Submitted to: American Diabetes Association Meeting
Publication Type: Abstract Only
Publication Acceptance Date: 11/1/2001
Publication Date: 2/1/2002
Citation: ZHANG, H.H., SOUZA, S.C., MULIRO, K., GREENBERG, A.S. THE FUNCTIONAL DOMAIN THAT TARGETS PERILIPINS TO LIPID DROPLETS AND REGULATES LIPOLYSIS. AMERICAN DIABETES ASSOCIATION MEETING. 2002.

Interpretive Summary:

Technical Abstract: Perilipins are phosphoproteins that localize at the surface of intracellular lipid (triacylglycerol) droplets in adipocytes. They regulate lipolysis and triacylglycerol (TG) storage by coating lipid droplets, thereby reducing the access of lipases, including hormone-sensitive lipase (HSL). Phosphorylation of perilipins in response to lipolytic hormones leads to their disassociation from lipid droplets and lipase-mediated lipolysis.
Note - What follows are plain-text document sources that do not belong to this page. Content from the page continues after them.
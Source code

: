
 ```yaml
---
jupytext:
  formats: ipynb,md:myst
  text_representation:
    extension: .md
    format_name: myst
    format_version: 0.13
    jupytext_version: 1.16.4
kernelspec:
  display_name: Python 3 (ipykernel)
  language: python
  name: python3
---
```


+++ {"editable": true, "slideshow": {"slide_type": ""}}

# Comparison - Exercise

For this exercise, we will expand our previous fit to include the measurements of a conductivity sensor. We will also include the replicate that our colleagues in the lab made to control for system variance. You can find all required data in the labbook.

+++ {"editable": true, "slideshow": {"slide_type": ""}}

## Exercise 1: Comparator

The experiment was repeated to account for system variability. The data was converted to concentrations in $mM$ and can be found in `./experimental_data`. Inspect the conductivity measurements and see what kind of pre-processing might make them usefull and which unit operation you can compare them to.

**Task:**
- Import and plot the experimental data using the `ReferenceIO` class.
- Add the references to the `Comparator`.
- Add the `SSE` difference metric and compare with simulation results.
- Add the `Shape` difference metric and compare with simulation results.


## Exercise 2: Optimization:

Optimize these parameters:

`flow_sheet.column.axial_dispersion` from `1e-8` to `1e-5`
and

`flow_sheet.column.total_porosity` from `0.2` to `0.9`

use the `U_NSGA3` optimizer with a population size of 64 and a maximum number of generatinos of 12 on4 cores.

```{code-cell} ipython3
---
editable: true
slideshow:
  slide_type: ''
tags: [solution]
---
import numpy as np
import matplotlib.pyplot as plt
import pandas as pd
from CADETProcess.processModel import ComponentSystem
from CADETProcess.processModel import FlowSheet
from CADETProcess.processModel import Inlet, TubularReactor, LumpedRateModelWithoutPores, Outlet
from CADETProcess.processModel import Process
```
To determine the functional domain(s) that target perilipins to lipid droplets and regulate lipid metabolism, adenoviruses encoding full length and truncated mutants of mouse perilipins were constructed and transduced to NIH 3T3 fibroblasts, which lack perilipins but overexpress acyl Co-A synthetase1 (ACS1) and fatty acid transport protein 1 (FATP1). ACS1/FATP1 expression results in increased TG accumulation in response to fatty acid loading. Subcellular localization of perilipin mutants was examined by double immunofluorescence staining for perilipin/lipid and by confocal microscopy. The ability of perilipin mutants to protect stored TG from soluble lipases was determined by quantifying intracellular TG content using lipid extraction and thin layer chromatography. Perilipin A (517 amino acids, 517 AA) and perilipin B (422 AA) share a common N-terminal region of 405 AA. Ectopic expression of perilipin A and B, which localize on lipid droplets, increased triacylglycerol storage by ~ 2.4 and ~ 1.8 fold respectively. Truncations of perilipin from the carboxy-terminus to 300 AA and 250 AA did not affect association with lipid droplets, and expression of the mutants increased TG storage by ~ 1.7 fold. Further truncations to 200 AA and 142 AA led to the disassociation of the protein from lipid droplets, and expression of these truncated mutants had no detectable effect on TG storage. These findings indicate that the structural region between 200AA and 250 AA may be the functional domain that targets perilipin to lipid droplets and regulates lipolysis.